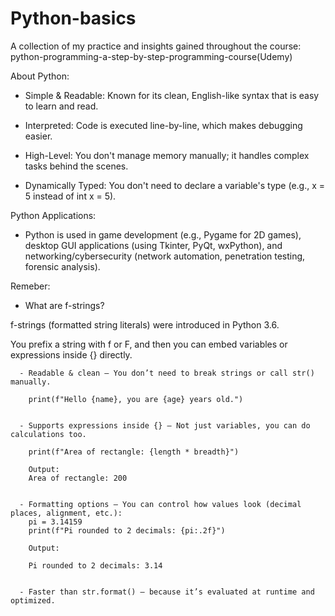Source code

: # Python-basics
A collection of my practice and insights gained throughout the course: python-programming-a-step-by-step-programming-course(Udemy)

About Python:
- Simple & Readable: Known for its clean, English-like syntax that is easy to learn and read.

- Interpreted: Code is executed line-by-line, which makes debugging easier.

- High-Level: You don't manage memory manually; it handles complex tasks behind the scenes.

- Dynamically Typed: You don't need to declare a variable's type (e.g., x = 5 instead of int x = 5).

Python Applications:
- Python is used in game development (e.g., Pygame for 2D games), desktop GUI applications (using Tkinter, PyQt, wxPython), and networking/cybersecurity (network automation, penetration testing, forensic analysis).

Remeber:
- What are f-strings?
  
f-strings (formatted string literals) were introduced in Python 3.6.

You prefix a string with f or F, and then you can embed variables or expressions inside {} directly.

      - Readable & clean – You don’t need to break strings or call str() manually.
    
        print(f"Hello {name}, you are {age} years old.")
    
    
      - Supports expressions inside {} – Not just variables, you can do calculations too.
    
        print(f"Area of rectangle: {length * breadth}")
    
        Output:
        Area of rectangle: 200
    
    
      - Formatting options – You can control how values look (decimal places, alignment, etc.):
        pi = 3.14159
        print(f"Pi rounded to 2 decimals: {pi:.2f}")
    
        Output:
    
        Pi rounded to 2 decimals: 3.14
    
    
      - Faster than str.format() – because it’s evaluated at runtime and optimized.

════

Reproduce the material above in full, images excluded.

■ RESPONSE AREA:
Source code

: # Python-basics
A collection of my practice and insights gained throughout the course: python-programming-a-step-by-step-programming-course(Udemy)

About Python:
- Simple & Readable: Known for its clean, English-like syntax that is easy to learn and read.

- Interpreted: Code is executed line-by-line, which makes debugging easier.

- High-Level: You don't manage memory manually; it handles complex tasks behind the scenes.

- Dynamically Typed: You don't need to declare a variable's type (e.g., x = 5 instead of int x = 5).

Python Applications:
- Python is used in game development (e.g., Pygame for 2D games), desktop GUI applications (using Tkinter, PyQt, wxPython), and networking/cybersecurity (network automation, penetration testing, forensic analysis).

Remeber:
- What are f-strings?
  
f-strings (formatted string literals) were introduced in Python 3.6.

You prefix a string with f or F, and then you can embed variables or expressions inside {} directly.

      - Readable & clean – You don’t need to break strings or call str() manually.
    
        print(f"Hello {name}, you are {age} years old.")
    
    
      - Supports expressions inside {} – Not just variables, you can do calculations too.
    
        print(f"Area of rectangle: {length * breadth}")
    
        Output:
        Area of rectangle: 200
    
    
      - Formatting options – You can control how values look (decimal places, alignment, etc.):
        pi = 3.14159
        print(f"Pi rounded to 2 decimals: {pi:.2f}")
    
        Output:
    
        Pi rounded to 2 decimals: 3.14
    
    
      - Faster than str.format() – because it’s evaluated at runtime and optimized.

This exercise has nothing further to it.